### Description of the task:
From the line containing "(rel.\ err.) \\" to the last line of the records below, retype every line exactly and output nothing else.

***

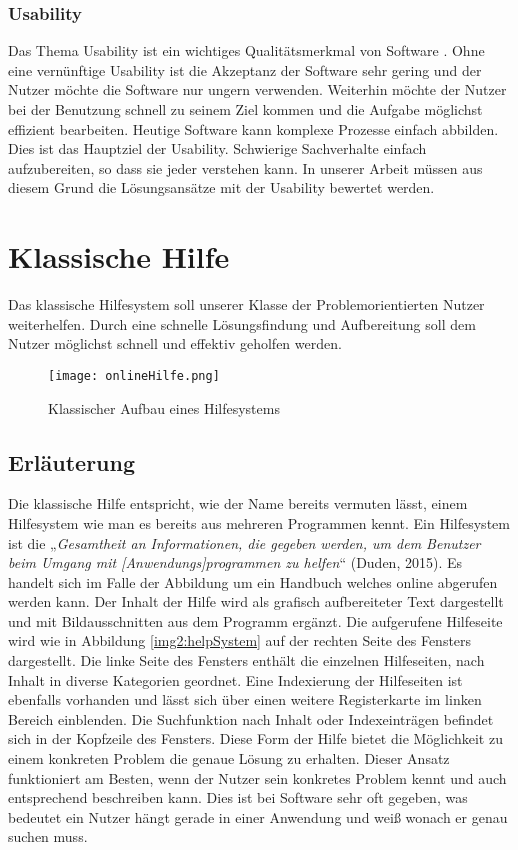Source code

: \subsubsection{Usability}
Das Thema Usability ist ein wichtiges Qualitätsmerkmal von Software \cite{usability}. Ohne eine vernünftige Usability ist die Akzeptanz der Software sehr gering und der Nutzer möchte die Software nur ungern verwenden. Weiterhin möchte der Nutzer bei der Benutzung schnell zu seinem Ziel kommen und die Aufgabe möglichst effizient bearbeiten. Heutige Software kann komplexe Prozesse einfach abbilden. Dies ist das Hauptziel der Usability. Schwierige Sachverhalte einfach aufzubereiten, so dass sie jeder verstehen kann. In unserer Arbeit müssen aus diesem Grund die Lösungsansätze mit der Usability bewertet werden.

\section{Klassische Hilfe}
Das klassische Hilfesystem soll unserer Klasse der Problemorientierten Nutzer weiterhelfen. Durch eine schnelle Lösungsfindung und Aufbereitung soll dem Nutzer möglichst schnell und effektiv geholfen werden. 

\begin{figure}[ht]
\begin{center}
\texttt{[image: onlineHilfe.png]}
\caption{Klassischer Aufbau eines Hilfesystems}
\label{img1:userRoles}
\end{center}
\end{figure} 
\subsection{Erläuterung}
Die klassische Hilfe entspricht, wie der Name bereits vermuten lässt, einem Hilfesystem wie man es bereits aus mehreren Programmen kennt. Ein Hilfesystem ist die „\textit{Gesamtheit an Informationen, die gegeben werden, um dem Benutzer beim Umgang mit [Anwendungs]programmen zu helfen}“ (Duden, 2015). Es handelt sich im Falle der Abbildung um ein Handbuch welches online abgerufen werden kann. Der Inhalt der Hilfe wird als grafisch aufbereiteter Text dargestellt und mit Bildausschnitten aus dem Programm ergänzt. Die aufgerufene Hilfeseite wird wie in Abbildung \ref{img2:helpSystem} auf der rechten Seite des Fensters dargestellt. Die linke Seite des Fensters enthält die einzelnen Hilfeseiten, nach Inhalt in diverse Kategorien geordnet. Eine Indexierung der Hilfeseiten ist ebenfalls vorhanden und lässt sich über einen weitere Registerkarte im linken Bereich einblenden. Die Suchfunktion nach Inhalt oder Indexeinträgen befindet sich in der Kopfzeile des Fensters. Diese Form der Hilfe bietet die Möglichkeit zu einem konkreten Problem die genaue Lösung zu erhalten. Dieser Ansatz funktioniert am Besten, wenn der Nutzer sein konkretes Problem kennt und auch entsprechend beschreiben kann. Dies ist bei Software sehr oft gegeben, was bedeutet ein Nutzer hängt gerade in einer Anwendung und weiß wonach er genau suchen muss.

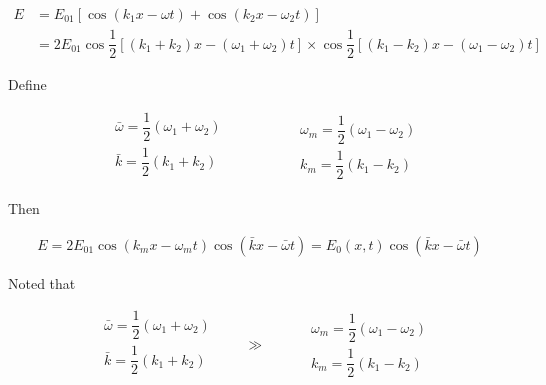 \begin{equation*}
  \begin{aligned}
    E &= E_{01} \left[ \cos \left( k_1 x - \omega t \right) + \cos \left( k_2 x - \omega_2 t \right) \right] \\
    &= 2 E_{01} \cos \dfrac{1}{2} \left[ \left( k_1 + k_2 \right) x - \left( \omega_1 + \omega_2 \right) t \right] \times \cos \dfrac{1}{2} \left[ \left( k_1 - k_2 \right) x - \left( \omega_1 - \omega_2 \right) t \right]  
  \end{aligned}
\end{equation*}

Define

\begin{equation*}
  \begin{aligned}
    & \bar{\omega} = \dfrac{1}{2} \left( \omega_1 + \omega_2 \right) \\ 
    & \bar{k} = \dfrac{1}{2} \left( k_1 + k_2 \right) \\
  \end{aligned}
  \quad\quad\quad\quad
  \begin{aligned}
      & \omega_m = \dfrac{1}{2} \left( \omega_1 - \omega_2 \right) \\ 
      & k_m = \dfrac{1}{2} \left( k_1 - k_2 \right) 
  \end{aligned}
\end{equation*}

Then

\begin{equation*}
  \begin{aligned}
    E = 2 E_{01} \cos \left( k_m x - \omega_m t \right) \cos \left( \bar{k} x - \bar{\omega} t \right) = E_0 \left( x , t \right) \cos \left( \bar{k} x - \bar{\omega} t \right)
  \end{aligned}
\end{equation*}

Noted that

\begin{equation*}
  \begin{aligned}
    & \bar{\omega} = \dfrac{1}{2} \left( \omega_1 + \omega_2 \right) \\ 
    & \bar{k} = \dfrac{1}{2} \left( k_1 + k_2 \right) \\
  \end{aligned}
  \quad\quad \gg \quad\quad
  \begin{aligned}
      & \omega_m = \dfrac{1}{2} \left( \omega_1 - \omega_2 \right) \\ 
      & k_m = \dfrac{1}{2} \left( k_1 - k_2 \right) 
  \end{aligned}
\end{equation*}

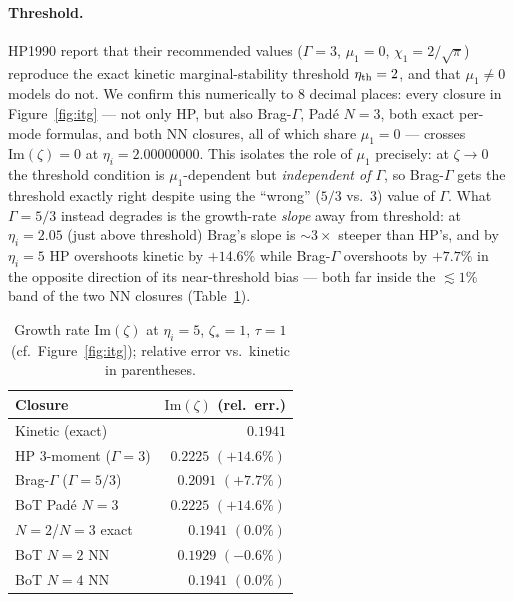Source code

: \documentclass[11pt]{article}
\begin{document}
\paragraph{Threshold.} HP1990 report that their recommended values
($\Gamma=3$, $\mu_1=0$, $\chi_1=2/\sqrt{\pi}$) reproduce the exact
kinetic marginal-stability threshold $\eta_{\rm th}=2$, and that
$\mu_1\neq0$ models do not. We confirm this numerically to 8 decimal
places: every closure in Figure~\ref{fig:itg} --- not only HP, but also
Brag-$\Gamma$, Pad\'e $N{=}3$, both exact per-mode formulas, and both
NN closures, all of which share $\mu_1=0$ --- crosses
$\mathrm{Im}(\zeta)=0$ at $\eta_i=2.00000000$. This isolates the role
of $\mu_1$ precisely: at $\zeta\to0$ the threshold condition is
$\mu_1$-dependent but \emph{independent of $\Gamma$}, so Brag-$\Gamma$
gets the threshold exactly right despite using the ``wrong''
($5/3$ vs.\ $3$) value of $\Gamma$. What $\Gamma=5/3$ instead degrades
is the growth-rate \emph{slope} away from threshold: at $\eta_i=2.05$
(just above threshold) Brag's slope is $\sim\!3\times$ steeper than
HP's, and by $\eta_i=5$ HP overshoots kinetic by $+14.6\%$ while
Brag-$\Gamma$ overshoots by $+7.7\%$ in the opposite direction of its
near-threshold bias --- both far inside the $\lesssim\!1\%$ band of the
two NN closures (Table~\ref{tab:itg}).

\begin{table}[H]
\centering
\caption{Growth rate $\mathrm{Im}(\zeta)$ at $\eta_i=5$, $\zeta_*=1$,
$\tau=1$ (cf.\ Figure~\ref{fig:itg}); relative error vs.\ kinetic in
parentheses.}
\label{tab:itg}
\begin{tabular}{lr}
\toprule
Closure & $\mathrm{Im}(\zeta)$ (rel.\ err.) \\
\midrule
Kinetic (exact)         & $0.1941$ \\
HP 3-moment ($\Gamma=3$) & $0.2225$ $(+14.6\%)$ \\
Brag-$\Gamma$ ($\Gamma=5/3$) & $0.2091$ $(+7.7\%)$ \\
BoT Pad\'e $N{=}3$      & $0.2225$ $(+14.6\%)$ \\
$N{=}2$/$N{=}3$ exact    & $0.1941$ $(0.0\%)$ \\
BoT $N{=}2$ NN          & $0.1929$ $(-0.6\%)$ \\
BoT $N{=}4$ NN          & $0.1941$ $(0.0\%)$ \\
\bottomrule
\end{tabular}
\end{table}
\end{document}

***

### Solution:
Closure & $\mathrm{Im}(\zeta)$ (rel.\ err.) \\
\midrule
Kinetic (exact)         & $0.1941$ \\
HP 3-moment ($\Gamma=3$) & $0.2225$ $(+14.6\%)$ \\
Brag-$\Gamma$ ($\Gamma=5/3$) & $0.2091$ $(+7.7\%)$ \\
BoT Pad\'e $N{=}3$      & $0.2225$ $(+14.6\%)$ \\
$N{=}2$/$N{=}3$ exact    & $0.1941$ $(0.0\%)$ \\
BoT $N{=}2$ NN          & $0.1929$ $(-0.6\%)$ \\
BoT $N{=}4$ NN          & $0.1941$ $(0.0\%)$ \\
\bottomrule
\end{tabular}
\end{table}
\end{document}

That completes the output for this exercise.